The prime minister, David Cameron, has set out plans to scrap housing benefit for 380,000 young people under 25, which could save up to £1.8bn a year on the welfare bill.
In a speech today he said working age welfare should principally be for people with no other means of support who have “fallen on hard times”, and that doesn’t neccesarily include under-25’s being subsidised to live independently when they could move back into the family home.
He added that the state currently spends almost £2billion a year on housing benefit for under-25s, and there are currently 210,000 people aged 16-24 who are social housing tenants, and whilst some of these young people will genuinely have nowhere else to live, many will.
Cameron said he wanted more family responsibility for welfare, such as is the case in the Netherlands where the welfare system doesn’t provide for under-21s as a default – and where it does, it expects their family to contribute if they can.
He concluded that there was a moral underpinning to his approach to welfare reform, and that it wasn’t just about “getting the books in order”. David Cameron said:
“Raising big questions on welfare, as I have today – it might not win the government support. Frankly a lot of it might rub people up the wrong way.
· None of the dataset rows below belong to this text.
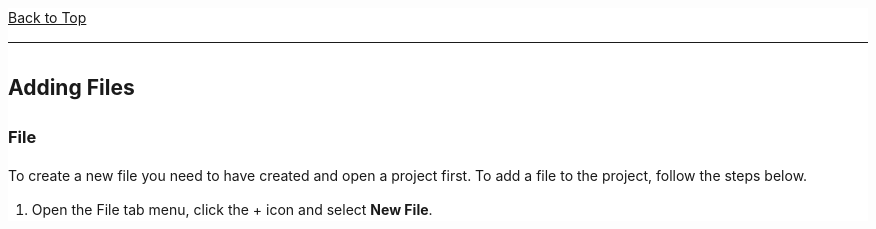 [Back to Top](#getting-started)

---

## Adding Files

### File

To create a new file you need to have created and open a project first. To add a file to the project, follow the steps below.

1. Open the File tab menu, click the + icon and select **New File**.
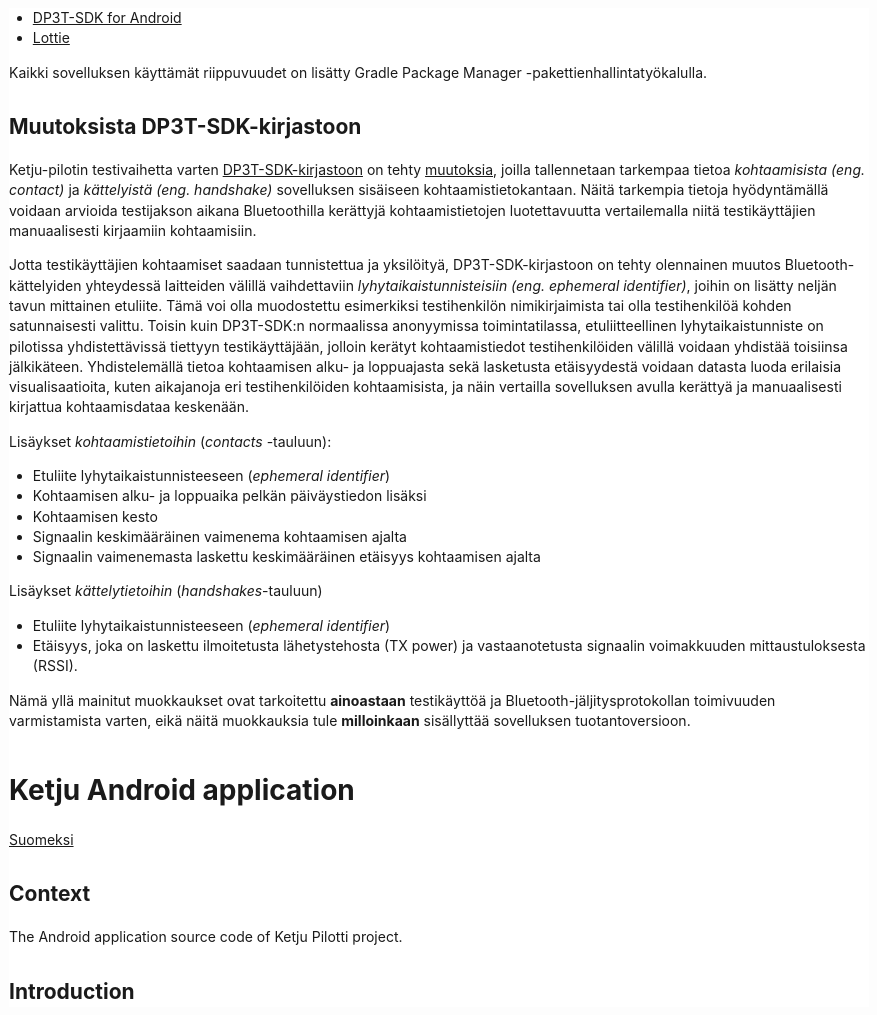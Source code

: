 - [DP3T-SDK for Android](https://github.com/ketjusovellus/dp3t-sdk-android)
- [Lottie](https://github.com/airbnb/lottie-android)

Kaikki sovelluksen käyttämät riippuvuudet on lisätty Gradle Package Manager -pakettienhallintatyökalulla.

## Muutoksista DP3T-SDK-kirjastoon

Ketju-pilotin testivaihetta varten [DP3T-SDK-kirjastoon](https://github.com/DP-3T/dp3t-sdk-android) on tehty [muutoksia](https://github.com/ketjusovellus/dp3t-sdk-android), joilla tallennetaan tarkempaa tietoa *kohtaamisista (eng. contact)* ja *kättelyistä (eng. handshake)* sovelluksen sisäiseen kohtaamistietokantaan. Näitä tarkempia tietoja hyödyntämällä voidaan arvioida testijakson aikana Bluetoothilla kerättyjä kohtaamistietojen luotettavuutta vertailemalla niitä testikäyttäjien manuaalisesti kirjaamiin kohtaamisiin.

Jotta testikäyttäjien kohtaamiset saadaan tunnistettua ja yksilöityä, DP3T-SDK-kirjastoon on tehty olennainen muutos Bluetooth-kättelyiden yhteydessä laitteiden välillä vaihdettaviin *lyhytaikaistunnisteisiin (eng. ephemeral identifier)*, joihin on lisätty neljän tavun mittainen etuliite. Tämä voi olla muodostettu esimerkiksi testihenkilön nimikirjaimista tai olla testihenkilöä kohden satunnaisesti valittu. Toisin kuin DP3T-SDK:n normaalissa anonyymissa toimintatilassa, etuliitteellinen lyhytaikaistunniste on pilotissa yhdistettävissä tiettyyn testikäyttäjään, jolloin kerätyt kohtaamistiedot testihenkilöiden välillä voidaan yhdistää toisiinsa jälkikäteen. Yhdistelemällä tietoa kohtaamisen alku- ja loppuajasta sekä lasketusta etäisyydestä voidaan datasta luoda erilaisia visualisaatioita, kuten aikajanoja eri testihenkilöiden kohtaamisista, ja näin vertailla sovelluksen avulla kerättyä ja manuaalisesti kirjattua kohtaamisdataa keskenään.

Lisäykset *kohtaamistietoihin* (*contacts* -tauluun):

- Etuliite lyhytaikaistunnisteeseen (*ephemeral identifier*)
- Kohtaamisen alku- ja loppuaika pelkän päiväystiedon lisäksi
- Kohtaamisen kesto
- Signaalin keskimääräinen vaimenema kohtaamisen ajalta
- Signaalin vaimenemasta laskettu keskimääräinen etäisyys kohtaamisen ajalta

Lisäykset *kättelytietoihin* (*handshakes*-tauluun)

- Etuliite lyhytaikaistunnisteeseen (*ephemeral identifier*)
- Etäisyys, joka on laskettu ilmoitetusta lähetystehosta (TX power) ja vastaanotetusta signaalin voimakkuuden mittaustuloksesta (RSSI).

Nämä yllä mainitut muokkaukset ovat tarkoitettu **ainoastaan** testikäyttöä ja Bluetooth-jäljitysprotokollan toimivuuden varmistamista varten, eikä näitä muokkauksia tule **milloinkaan** sisällyttää sovelluksen tuotantoversioon.

# Ketju Android application

[Suomeksi](#ketju-android-sovellus)

## Context

The Android application source code of Ketju Pilotti project.

## Introduction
But as I’ve argued, the reform of welfare isn’t some technocratic issue. It’s not about high-level accounting to get the books in order. It’s about the kind of country we want to be – who we back, who we reward, what we expect of people, the kind of signals we send to the next generation”.
Reaction to the housing benefit proposals have been strong, with Liam Byrne, Shadow Work and Pensions Secretary saying:
“Welfare spending is going up under this government because too many people are out of work, but at the last budget the chancellor’s priority was not help to get people into work but a tax cut for millionaires.”
The homelessness charity Crisis describes the proposals as “counter-productive, ill-considered and irresponsible”. They say that is is simply not an option for some young people to return to violent or otherwise difficult homes.
Other ideas being considered by the prime minister include stopping the £70-a-week benefit payments for unemployed people deemed not to be trying hard enough to find work and forcing claimants to undertake community work after two years on the dole.